Hornby Island, British Columbia (Photo by Jasmine Hostman)
The fossil is not only a newly discovered species, it’s the first pterosaur of any kind to be found in British Columbia. It was found on Hornby Island, off the east coast of Vancouver Island.
Victoria Arbour says she was stumped when the small piece of jawbone was first pulled out of a fossil storage cabinet in the university’s Paleontology Department last spring.
“It could have been from a dinosaur, a fish or a marine reptile,” said Arbour, a PhD student in paleontology, whose discovery was published in the January issue of the “Canadian Journal of Earth Sciences.”
She said her first clue to the fossil’s identity came after she compared it to known species of pterosaur that roamed China more than 70 million years ago.
Victoria Arbour examines a dinosaur fossil. (Photo courtesy U. Alberta)
“I found a previously published paper describing the teeth of a previously discovered pterosaur and ours was very close,” said Arbour.

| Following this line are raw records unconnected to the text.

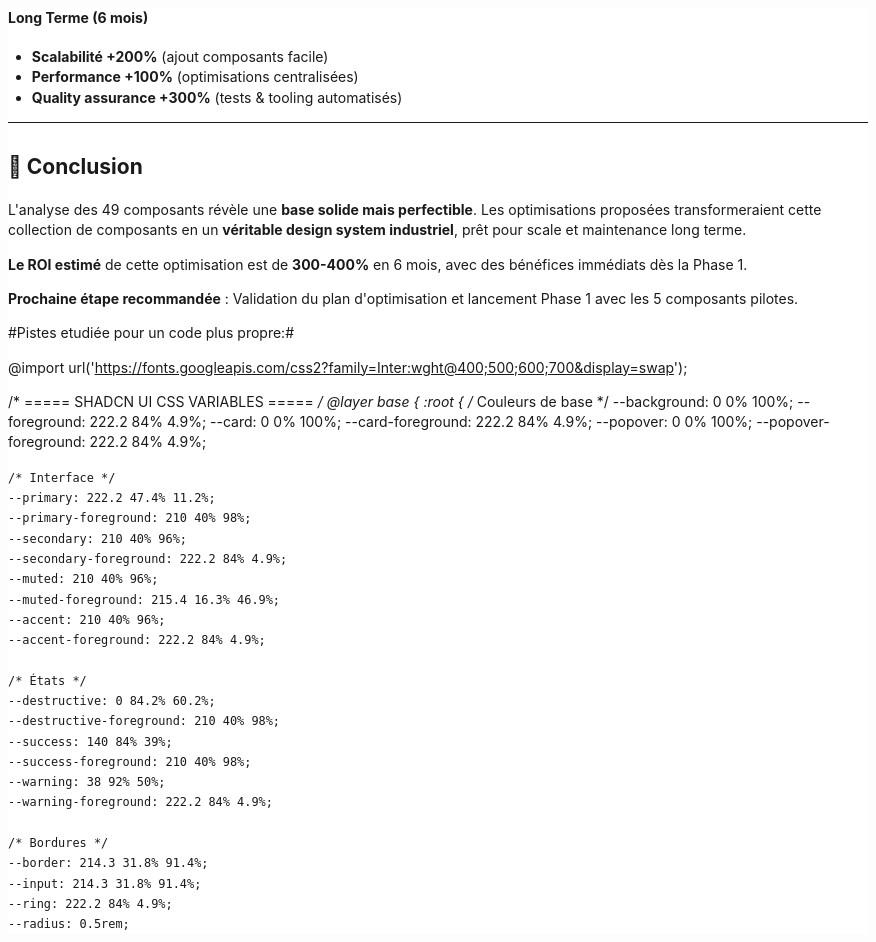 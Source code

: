 #### **Long Terme (6 mois)**
- **Scalabilité +200%** (ajout composants facile)
- **Performance +100%** (optimisations centralisées)
- **Quality assurance +300%** (tests & tooling automatisés)

---

## 🏁 Conclusion

L'analyse des 49 composants révèle une **base solide mais perfectible**. Les optimisations proposées transformeraient cette collection de composants en un **véritable design system industriel**, prêt pour scale et maintenance long terme.

**Le ROI estimé** de cette optimisation est de **300-400%** en 6 mois, avec des bénéfices immédiats dès la Phase 1.

**Prochaine étape recommandée** : Validation du plan d'optimisation et lancement Phase 1 avec les 5 composants pilotes.


#Pistes etudiée pour un code plus propre:#

@import url('https://fonts.googleapis.com/css2?family=Inter:wght@400;500;600;700&display=swap');

/* ===== SHADCN UI CSS VARIABLES ===== */
@layer base {
  :root {
    /* Couleurs de base */
    --background: 0 0% 100%;
    --foreground: 222.2 84% 4.9%;
    --card: 0 0% 100%;
    --card-foreground: 222.2 84% 4.9%;
    --popover: 0 0% 100%;
    --popover-foreground: 222.2 84% 4.9%;
    
    /* Interface */
    --primary: 222.2 47.4% 11.2%;
    --primary-foreground: 210 40% 98%;
    --secondary: 210 40% 96%;
    --secondary-foreground: 222.2 84% 4.9%;
    --muted: 210 40% 96%;
    --muted-foreground: 215.4 16.3% 46.9%;
    --accent: 210 40% 96%;
    --accent-foreground: 222.2 84% 4.9%;
    
    /* États */
    --destructive: 0 84.2% 60.2%;
    --destructive-foreground: 210 40% 98%;
    --success: 140 84% 39%;
    --success-foreground: 210 40% 98%;
    --warning: 38 92% 50%;
    --warning-foreground: 222.2 84% 4.9%;
    
    /* Bordures */
    --border: 214.3 31.8% 91.4%;
    --input: 214.3 31.8% 91.4%;
    --ring: 222.2 84% 4.9%;
    --radius: 0.5rem;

“The teeth of our fossil were small and set close together,” said Arbour. “They reminded me of piranha teeth, designed for pecking away at meat.”
That led Arbour to believe her new species, named Gwawinapterus beardi was a scavenger of the late Cretaceous period.
Pterosaurs were flying animals with large heads, long snouts and short bodies. They had short hind legs and very small tails. Arbour said the “weird-looking animals” … “look a little bit like a giraffe.”
The fossilized pterosaur jawbone found on Hornby Island, British Columbia (Photo courtesy U. Alberta)
“It had a wing span of about three meters and patrolled the sky and set down to feed on the leftover kills made by predator dinosaurs of the time such as Albertosaurus,” she explained.
The jawbone was found by a woman on Hornby Island three years ago. She gave it to Graham Beard, an amateur paleontologist who runs the Vancouver Island Paleontological Museum at Qualicum Beach.
Beard could not identify the fossil and so passed it along to the University of Alberta, where it was stored until Arbour began her investigation.
The newly named species, Gwawinapterus beardi, honors Beard. The Gwawinapterus portion of the name derives from a combination of “Gwa’wina,” which means raven in the Kwak’wala language of the Kwakwaka’wakw people indigenous to Hornby Island, and the Greek word “pteron,” meaning wing.
Hornby Island occupies a unique location right in the middle of the Georgia Strait, but Arbour says the place where the fossil was found has little to do with the area where the living pterosaur flew some 70 million years ago.
“In the late Cretaceous period,” said Arbour, “the B.C. coastal islands were about 2,500 kilometers (1,550 miles) to the south and part of what is now mainland California.”